Pull out each line of the records holding the string "which".

◆ DATA FOR THIS EXERCISE
:::::

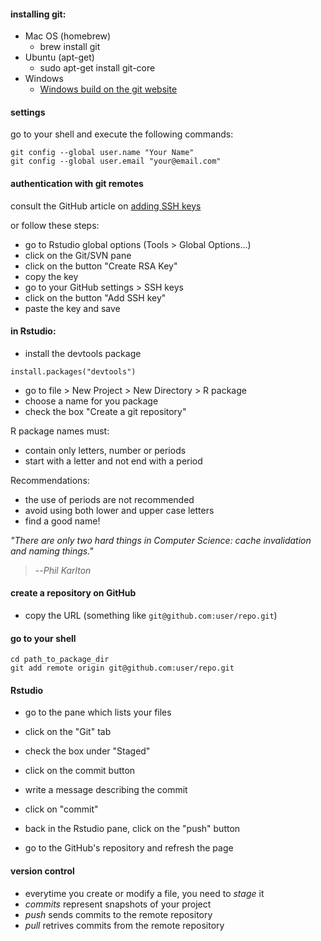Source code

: #### installing git:

-   Mac OS (homebrew)
    -   brew install git
-   Ubuntu (apt-get)
    -   sudo apt-get install git-core
-   Windows
    -   [Windows build on the git website](https://git-scm.com)

#### settings

go to your shell and execute the following commands:

    git config --global user.name "Your Name"
    git config --global user.email "your@email.com"    

#### authentication with git remotes

consult the GitHub article on [adding SSH
keys](https://help.github.com/articles/generating-ssh-keys/#platform-all)

or follow these steps:

-   go to Rstudio global options (Tools \> Global Options...)
-   click on the Git/SVN pane
-   click on the button "Create RSA Key"
-   copy the key
-   go to your GitHub settings \> SSH keys
-   click on the button "Add SSH key"
-   paste the key and save

#### in Rstudio:

-   install the devtools package

<!-- -->

    install.packages("devtools")

-   go to file \> New Project \> New Directory \> R package
-   choose a name for you package
-   check the box "Create a git repository"

R package names must:

-   contain only letters, number or periods
-   start with a letter and not end with a period

Recommendations:

-   the use of periods are not recommended
-   avoid using both lower and upper case letters
-   find a good name!

*"There are only two hard things in Computer Science: cache invalidation
and naming things."*

> --<cite>Phil Karlton</cite>

#### create a repository on GitHub

-   copy the URL (something like `git@github.com:user/repo.git`)

#### go to your shell

    cd path_to_package_dir
    git add remote origin git@github.com:user/repo.git

#### Rstudio

-   go to the pane which lists your files
-   click on the "Git" tab
-   check the box under "Staged"
-   click on the commit button
-   write a message describing the commit
-   click on "commit"
-   back in the Rstudio pane, click on the "push" button

-   go to the GitHub's repository and refresh the page

#### version control

-   everytime you create or modify a file, you need to *stage* it
-   *commits* represent snapshots of your project
-   *push* sends commits to the remote repository
-   *pull* retrives commits from the remote repository
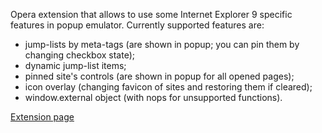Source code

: Opera extension that allows to use some Internet Explorer 9 specific features in popup emulator.
Currently supported features are:

 - jump-lists by meta-tags (are shown in popup; you can pin them by changing checkbox state);
 - dynamic jump-list items;
 - pinned site's controls (are shown in popup for all opened pages);
 - icon overlay (changing favicon of sites and restoring them if cleared);
 - window.external object (with nops for unsupported functions).

[Extension page](https://addons.opera.com/extensions/details/likeie9/)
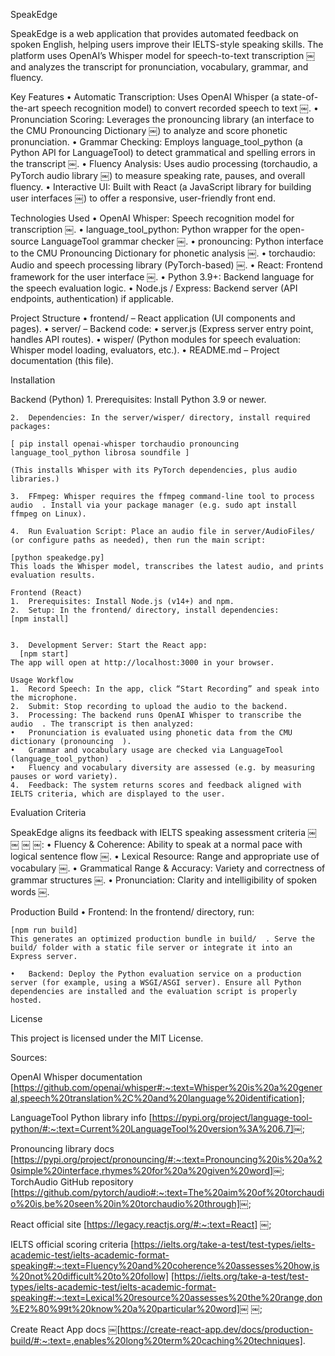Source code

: SpeakEdge

SpeakEdge is a web application that provides automated feedback on spoken English, helping users improve their IELTS-style speaking skills. The platform uses OpenAI’s Whisper model for speech-to-text transcription ￼ and analyzes the transcript for pronunciation, vocabulary, grammar, and fluency.

Key Features
• Automatic Transcription: Uses OpenAI Whisper (a state-of-the-art speech recognition model) to convert recorded speech to text ￼.
• Pronunciation Scoring: Leverages the pronouncing library (an interface to the CMU Pronouncing Dictionary ￼) to analyze and score phonetic pronunciation.
• Grammar Checking: Employs language_tool_python (a Python API for LanguageTool) to detect grammatical and spelling errors in the transcript ￼.
• Fluency Analysis: Uses audio processing (torchaudio, a PyTorch audio library ￼) to measure speaking rate, pauses, and overall fluency.
• Interactive UI: Built with React (a JavaScript library for building user interfaces ￼) to offer a responsive, user-friendly front end.

Technologies Used
• OpenAI Whisper: Speech recognition model for transcription ￼.
• language_tool_python: Python wrapper for the open-source LanguageTool grammar checker ￼.
• pronouncing: Python interface to the CMU Pronouncing Dictionary for phonetic analysis ￼.
• torchaudio: Audio and speech processing library (PyTorch-based) ￼.
• React: Frontend framework for the user interface ￼.
• Python 3.9+: Backend language for the speech evaluation logic.
• Node.js / Express: Backend server (API endpoints, authentication) if applicable.

Project Structure
• frontend/ – React application (UI components and pages).
• server/ – Backend code:
• server.js (Express server entry point, handles API routes).
• wisper/ (Python modules for speech evaluation: Whisper model loading, evaluators, etc.).
• README.md – Project documentation (this file).

Installation

Backend (Python) 1. Prerequisites: Install Python 3.9 or newer.

    2.	Dependencies: In the server/wisper/ directory, install required packages:

    [ pip install openai-whisper torchaudio pronouncing language_tool_python librosa soundfile ]

    (This installs Whisper with its PyTorch dependencies, plus audio libraries.)

    3.	FFmpeg: Whisper requires the ffmpeg command-line tool to process audio ￼. Install via your package manager (e.g. sudo apt install ffmpeg on Linux).

    4.	Run Evaluation Script: Place an audio file in server/AudioFiles/ (or configure paths as needed), then run the main script:

    [python speakedge.py]
    This loads the Whisper model, transcribes the latest audio, and prints evaluation results.

    Frontend (React)
    1.	Prerequisites: Install Node.js (v14+) and npm.
    2.	Setup: In the frontend/ directory, install dependencies:
    [npm install]


    3.	Development Server: Start the React app:
      [npm start]
    The app will open at http://localhost:3000 in your browser.

    Usage Workflow
    1.	Record Speech: In the app, click “Start Recording” and speak into the microphone.
    2.	Submit: Stop recording to upload the audio to the backend.
    3.	Processing: The backend runs OpenAI Whisper to transcribe the audio ￼. The transcript is then analyzed:
    •	Pronunciation is evaluated using phonetic data from the CMU dictionary (pronouncing ￼).
    •	Grammar and vocabulary usage are checked via LanguageTool (language_tool_python) ￼.
    •	Fluency and vocabulary diversity are assessed (e.g. by measuring pauses or word variety).
    4.	Feedback: The system returns scores and feedback aligned with IELTS criteria, which are displayed to the user.

Evaluation Criteria

SpeakEdge aligns its feedback with IELTS speaking assessment criteria ￼ ￼ ￼ ￼:
• Fluency & Coherence: Ability to speak at a normal pace with logical sentence flow ￼.
• Lexical Resource: Range and appropriate use of vocabulary ￼.
• Grammatical Range & Accuracy: Variety and correctness of grammar structures ￼.
• Pronunciation: Clarity and intelligibility of spoken words ￼.

Production Build
• Frontend: In the frontend/ directory, run:

    [npm run build]
    This generates an optimized production bundle in build/ ￼. Serve the build/ folder with a static file server or integrate it into an Express server.

    •	Backend: Deploy the Python evaluation service on a production server (for example, using a WSGI/ASGI server). Ensure all Python dependencies are installed and the evaluation script is properly hosted.

License

This project is licensed under the MIT License.

Sources:

OpenAI Whisper documentation [https://github.com/openai/whisper#:~:text=Whisper%20is%20a%20general,speech%20translation%2C%20and%20language%20identification];

LanguageTool Python library info [https://pypi.org/project/language-tool-python/#:~:text=Current%20LanguageTool%20version%3A%206.7]￼;

Pronouncing library docs [https://pypi.org/project/pronouncing/#:~:text=Pronouncing%20is%20a%20simple%20interface,rhymes%20for%20a%20given%20word]￼;
TorchAudio GitHub repository [https://github.com/pytorch/audio#:~:text=The%20aim%20of%20torchaudio%20is,be%20seen%20in%20torchaudio%20through]￼;

React official site [https://legacy.reactjs.org/#:~:text=React] ￼;

IELTS official scoring criteria [https://ielts.org/take-a-test/test-types/ielts-academic-test/ielts-academic-format-speaking#:~:text=Fluency%20and%20coherence%20assesses%20how,is%20not%20difficult%20to%20follow]
[https://ielts.org/take-a-test/test-types/ielts-academic-test/ielts-academic-format-speaking#:~:text=Lexical%20resource%20assesses%20the%20range,don%E2%80%99t%20know%20a%20particular%20word]￼ ￼;

Create React App docs ￼[https://create-react-app.dev/docs/production-build/#:~:text=,enables%20long%20term%20caching%20techniques].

:::::

◆ RESULT OF THE TASK
-   go to the pane which lists your files
    4.	Feedback: The system returns scores and feedback aligned with IELTS criteria, which are displayed to the user.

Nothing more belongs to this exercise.